When the Russian government took over, medical help was given to the populace free of charge. A polyclinic was established in Lifshits' big house. Private medical offices were closed in the course of time. In Yankevitses' house, which was at the end of the Kobrin farmland, a hospital was opened.

However, two more wooden houses were moved and set up in one place for the purpose of giving Antopol its first hospital of 60 beds. The hospital had divisions for inner diseases, childbirth, and infectious diseases. Surgical centers were opened in the three nearby villages. The medical personnel in Antopol changed. Dr. Narkin returned to Pinsk. Yenkel the doctor died. Two other doctors came from Minsk as well as a sanitary inspector, several assistant surgeons, and a registered nurse. An administrative authority was created, and I took the post of director of the hospital and polyclinic.
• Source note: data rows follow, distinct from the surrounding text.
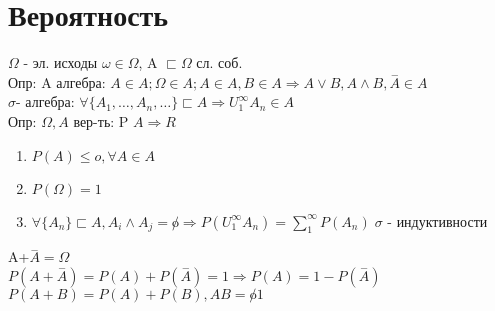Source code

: \documentclass[12pt]{article}
\begin{document}
\section{Вероятность}
    $\varOmega$ - эл. исходы $\omega \in \varOmega$, A $\sqsubset \varOmega$ сл. соб.\\
    Опр: A алгебра: $A \in A; \varOmega \in A; A \in A,B \in A \Rightarrow A \lor B, A \land B, \overset{-}{A} \in A$ \\%
    $\sigma$- алгебра: $\forall \{A_1,\dots,A_n,\dots\}\sqsubset A \Rightarrow U_1^{\infty} A_n \in A$\\
    Опр: $\Omega, A$ вер-ть: P $A \Rightarrow R$\\
    \begin{enumerate}
        \item $P(A) \leq o, \forall A \in A$
        \item $P(\varOmega)=1$
        \item $\forall \{A_n\}\sqsubset A,A_i \land A_j = \not o \Rightarrow P(U_1^{\infty}A_n)=\sum_{1}^{\infty}
        P(A_n) \; \sigma$ - индуктивности
    \end{enumerate}
    A+$\overset{-}{A}=\varOmega$\\
    $P(A+\overset{-}{A})=P(A)+P(\overset{-}{A})=1 \Rightarrow P(A)=1-P(\overset{-}{A})$\\
    $P(A+B)=P(A)+P(B),AB=\not o 1$ 
\end{document}
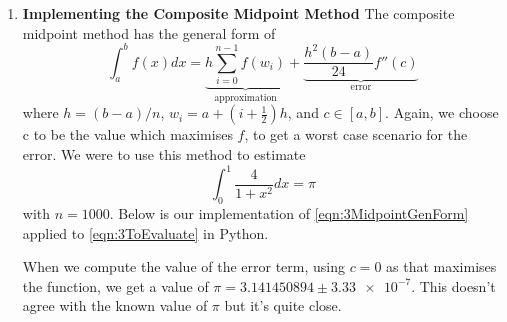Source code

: \documentclass[12pt]{article}
\begin{document}
\begin{enumerate}
        \item \textbf{Implementing the Composite Midpoint Method} \newline
        The composite midpoint method has the general form of 
        \begin{equation}
            \int_a^b f(x)dx = \underbrace{h\sum_{i=0}^{n-1}f(w_i)}_\text{approximation}
            +\underbrace{\frac{h^2(b-a)}{24}f''(c)}_\text{error}
            \label{eqn:3MidpointGenForm}
        \end{equation}
        where $h=(b-a)/n$, $w_i=a+(i+\frac{1}{2})h$, and $c\in[a,b]$. Again, we choose c to be 
        the value which maximises $f$, to get a worst case scenario for the error. We were to use 
        this method to estimate 
        \begin{equation}
            \int_0^1 \frac{4}{1+x^2}dx = \pi
            \label{eqn:3ToEvaluate}
        \end{equation}
        with $n=1000$. Below is our implementation of \autoref{eqn:3MidpointGenForm} applied to 
        \autoref{eqn:3ToEvaluate} in Python.
        \newline
        
        
        When we compute the value of the error term, using $c=0$ as that maximises the function, 
        we get a value of $\pi = 3.141450894 \pm \num{3.33e-7}$. This doesn't agree with the known 
        value of $\pi$ but it's quite close.
    \end{enumerate}
\end{document}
A new war started in 1941, and to our great misfortune the German murderers entered. Everything was destroyed. They did not have to take care of the health of the population. On the contrary, their solution was to kill everyone. The Russian doctors fled. I, together with Dr. Zonshein of Brisk who was in Antopol as a refugee, were imprisoned in the ghetto. Rafa Veinshtein and Yosef Shagas did not have the chance to finish their medical studies in Vilna and were imprisoned in the ghetto.

In the last orgy of killing, all the medical workers in the ghetto were murdered. They were: the young, almost handsome Dr. Veinshtein, Dr. Shagas, the mid-wife Veinshtein, the pharmacists Neidits and Ozernitske, the registered nurse Visotski. The medical centers in the villages were closed. I together with my wife, Gitel (Feldshtein), fled and went underground with the partisans and until July1944 were in the forests and marshes of the Antopol region.

The Russians took Antopol back on July 22. I again got the task of organizing medical help in the Antopol region. However, unfortunately, whom was I to help? Antopol remained without Jews. Here I go among the ruins, and I see no Jewish faces. I don't have any more Jewish patients to help. All those who were alive three years ago, struggled, created, and grew did not exist anymore. I was writing prescriptions for those who were happy when my brothers and sisters were murdered. However, as a doctor, I could not but help them. I only had to see them as sick people. I left Antopol, no longer a Jewish town, in 1945. Strangers took over. I learned in 1962 that only one Jewish family lived in Antopol. The marketplace was empty. Trees grew there. However, the hospital had grown and had a surgical division. The outpatient service functioned as before. Antopol became a typical White Russian Soviet town. And for the Jewish Antopol, let us say, May He (God) be extolled and sanctified.